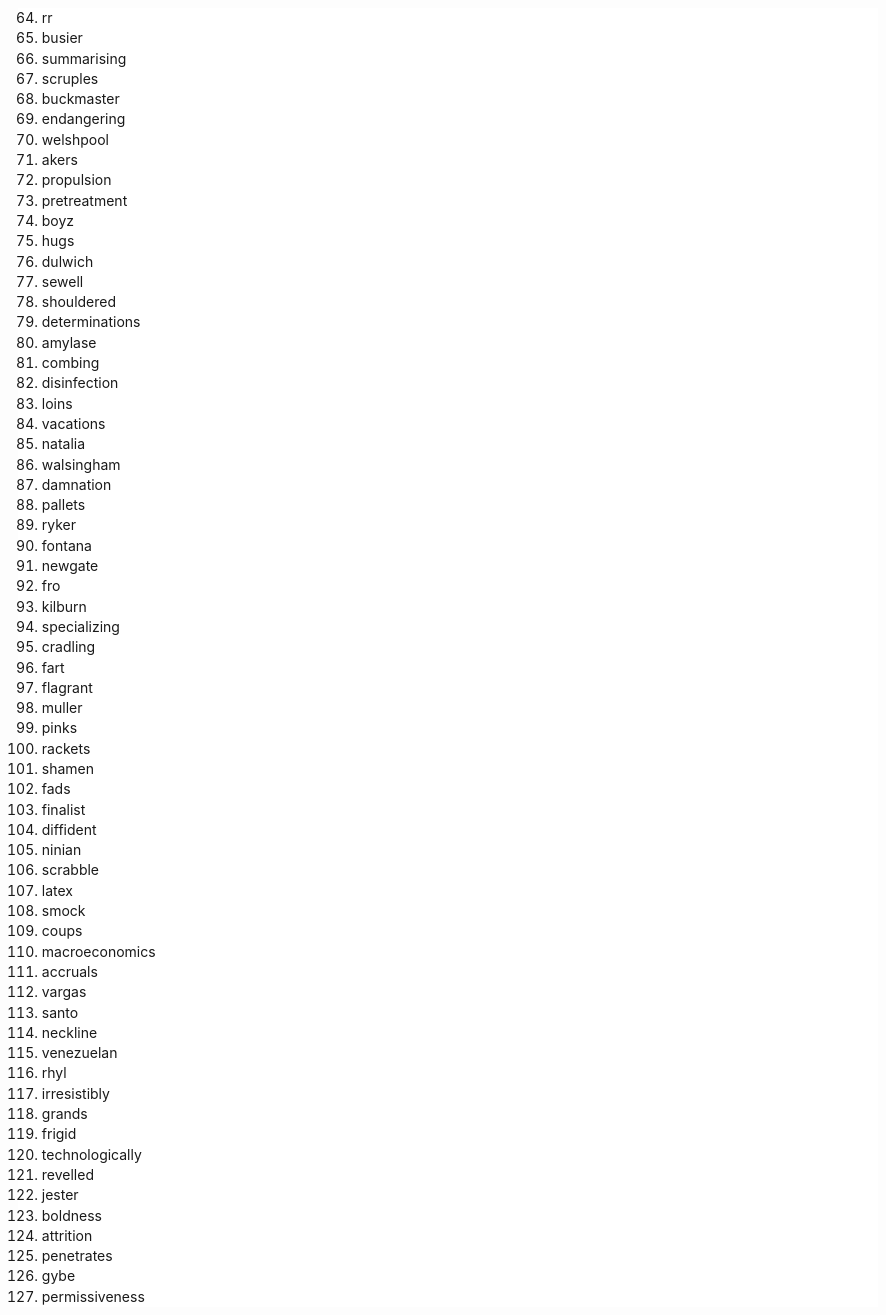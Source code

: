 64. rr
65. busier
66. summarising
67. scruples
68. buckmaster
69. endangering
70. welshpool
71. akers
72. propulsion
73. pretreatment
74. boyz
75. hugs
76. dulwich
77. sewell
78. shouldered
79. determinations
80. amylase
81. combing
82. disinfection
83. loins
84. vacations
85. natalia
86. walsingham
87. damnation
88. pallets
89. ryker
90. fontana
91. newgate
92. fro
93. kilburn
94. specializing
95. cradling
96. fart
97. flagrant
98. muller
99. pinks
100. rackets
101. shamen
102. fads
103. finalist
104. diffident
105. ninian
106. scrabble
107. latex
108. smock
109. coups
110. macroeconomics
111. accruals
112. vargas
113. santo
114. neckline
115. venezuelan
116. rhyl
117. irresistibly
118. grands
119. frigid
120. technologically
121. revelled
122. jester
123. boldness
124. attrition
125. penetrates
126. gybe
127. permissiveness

• • • • •

Exercise aim -> Transcribe the records above from the line holding "72. propulsion" down to the line holding "125. penetrates", inclusive, without adding anything.

Answer section ->
72. propulsion
73. pretreatment
74. boyz
75. hugs
76. dulwich
77. sewell
78. shouldered
79. determinations
80. amylase
81. combing
82. disinfection
83. loins
84. vacations
85. natalia
86. walsingham
87. damnation
88. pallets
89. ryker
90. fontana
91. newgate
92. fro
93. kilburn
94. specializing
95. cradling
96. fart
97. flagrant
98. muller
99. pinks
100. rackets
101. shamen
102. fads
103. finalist
104. diffident
105. ninian
106. scrabble
107. latex
108. smock
109. coups
110. macroeconomics
111. accruals
112. vargas
113. santo
114. neckline
115. venezuelan
116. rhyl
117. irresistibly
118. grands
119. frigid
120. technologically
121. revelled
122. jester
123. boldness
124. attrition
125. penetrates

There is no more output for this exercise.